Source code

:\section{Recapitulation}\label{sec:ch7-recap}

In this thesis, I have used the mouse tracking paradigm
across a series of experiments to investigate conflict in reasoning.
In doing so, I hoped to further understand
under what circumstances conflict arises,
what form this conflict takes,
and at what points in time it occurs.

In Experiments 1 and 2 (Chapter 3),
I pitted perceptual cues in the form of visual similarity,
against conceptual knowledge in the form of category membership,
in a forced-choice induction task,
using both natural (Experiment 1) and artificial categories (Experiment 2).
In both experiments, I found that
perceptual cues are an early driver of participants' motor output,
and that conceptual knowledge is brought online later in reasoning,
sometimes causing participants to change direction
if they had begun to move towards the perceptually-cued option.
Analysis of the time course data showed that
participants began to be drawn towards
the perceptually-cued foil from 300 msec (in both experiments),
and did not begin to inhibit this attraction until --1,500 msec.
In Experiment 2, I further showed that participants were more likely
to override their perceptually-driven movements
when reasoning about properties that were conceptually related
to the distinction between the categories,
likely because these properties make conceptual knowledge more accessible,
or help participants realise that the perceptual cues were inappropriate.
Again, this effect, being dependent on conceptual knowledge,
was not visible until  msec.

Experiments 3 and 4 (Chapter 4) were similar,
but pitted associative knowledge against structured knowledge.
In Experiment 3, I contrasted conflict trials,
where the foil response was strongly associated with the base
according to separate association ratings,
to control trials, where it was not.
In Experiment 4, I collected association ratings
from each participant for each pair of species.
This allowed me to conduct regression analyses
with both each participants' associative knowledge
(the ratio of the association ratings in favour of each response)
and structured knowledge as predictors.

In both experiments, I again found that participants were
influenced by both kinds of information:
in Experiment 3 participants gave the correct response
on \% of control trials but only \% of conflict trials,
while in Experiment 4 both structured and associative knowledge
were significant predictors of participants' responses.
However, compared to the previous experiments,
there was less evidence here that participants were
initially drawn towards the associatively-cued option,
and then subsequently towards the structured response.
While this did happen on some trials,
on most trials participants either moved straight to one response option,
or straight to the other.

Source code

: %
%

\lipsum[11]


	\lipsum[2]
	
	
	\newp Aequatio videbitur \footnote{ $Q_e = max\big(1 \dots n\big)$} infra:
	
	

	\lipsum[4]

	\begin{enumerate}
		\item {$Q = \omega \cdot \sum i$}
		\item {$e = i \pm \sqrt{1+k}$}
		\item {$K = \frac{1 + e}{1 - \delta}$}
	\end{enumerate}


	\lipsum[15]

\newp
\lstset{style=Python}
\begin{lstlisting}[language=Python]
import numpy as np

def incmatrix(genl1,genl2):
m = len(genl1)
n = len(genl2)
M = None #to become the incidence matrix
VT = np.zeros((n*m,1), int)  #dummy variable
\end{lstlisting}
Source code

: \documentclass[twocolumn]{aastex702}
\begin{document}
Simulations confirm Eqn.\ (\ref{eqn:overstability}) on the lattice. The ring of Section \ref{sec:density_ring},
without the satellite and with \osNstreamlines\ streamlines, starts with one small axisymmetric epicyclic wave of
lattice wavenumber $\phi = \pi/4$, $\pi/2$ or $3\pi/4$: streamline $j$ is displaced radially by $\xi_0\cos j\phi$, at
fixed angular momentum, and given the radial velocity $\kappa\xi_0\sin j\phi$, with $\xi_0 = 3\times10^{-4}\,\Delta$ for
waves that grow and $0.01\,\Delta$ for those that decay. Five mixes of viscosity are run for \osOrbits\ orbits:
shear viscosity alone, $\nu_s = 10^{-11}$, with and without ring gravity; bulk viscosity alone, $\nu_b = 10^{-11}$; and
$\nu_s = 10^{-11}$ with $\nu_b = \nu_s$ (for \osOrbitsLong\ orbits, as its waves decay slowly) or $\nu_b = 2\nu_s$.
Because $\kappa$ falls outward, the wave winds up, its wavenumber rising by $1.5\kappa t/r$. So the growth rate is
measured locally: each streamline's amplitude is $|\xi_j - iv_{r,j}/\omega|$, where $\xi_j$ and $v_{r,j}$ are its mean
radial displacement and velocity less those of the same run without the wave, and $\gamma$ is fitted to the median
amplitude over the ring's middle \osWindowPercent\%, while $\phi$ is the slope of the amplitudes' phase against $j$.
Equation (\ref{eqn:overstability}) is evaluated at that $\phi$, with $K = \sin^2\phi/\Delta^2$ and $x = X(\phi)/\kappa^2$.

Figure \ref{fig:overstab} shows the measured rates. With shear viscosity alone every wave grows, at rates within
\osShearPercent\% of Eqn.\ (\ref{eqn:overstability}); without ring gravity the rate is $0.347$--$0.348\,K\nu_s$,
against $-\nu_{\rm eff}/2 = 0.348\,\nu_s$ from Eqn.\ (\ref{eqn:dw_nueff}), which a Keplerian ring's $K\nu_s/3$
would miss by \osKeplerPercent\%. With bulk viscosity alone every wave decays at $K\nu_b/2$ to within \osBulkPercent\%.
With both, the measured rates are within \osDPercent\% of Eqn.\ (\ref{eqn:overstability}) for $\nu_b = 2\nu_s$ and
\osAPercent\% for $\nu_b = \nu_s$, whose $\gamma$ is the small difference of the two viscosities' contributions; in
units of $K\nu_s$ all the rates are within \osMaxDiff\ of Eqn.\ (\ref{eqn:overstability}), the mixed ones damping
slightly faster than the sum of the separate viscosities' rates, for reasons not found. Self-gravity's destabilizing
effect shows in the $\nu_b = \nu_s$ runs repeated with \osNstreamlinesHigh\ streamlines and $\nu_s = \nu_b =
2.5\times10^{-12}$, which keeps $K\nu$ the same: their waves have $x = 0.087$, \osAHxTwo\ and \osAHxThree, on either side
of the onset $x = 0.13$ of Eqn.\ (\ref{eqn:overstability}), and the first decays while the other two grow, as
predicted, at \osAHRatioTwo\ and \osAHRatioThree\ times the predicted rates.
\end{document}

§ **WHAT YOU WILL DO**:
Restate, word for word and without additions, every line from the top of the listing above through the line that contains "under what circumstances".

§ **PROBLEM SOLUTION**:
Source code

:\section{Recapitulation}\label{sec:ch7-recap}

In this thesis, I have used the mouse tracking paradigm
across a series of experiments to investigate conflict in reasoning.
In doing so, I hoped to further understand
under what circumstances conflict arises,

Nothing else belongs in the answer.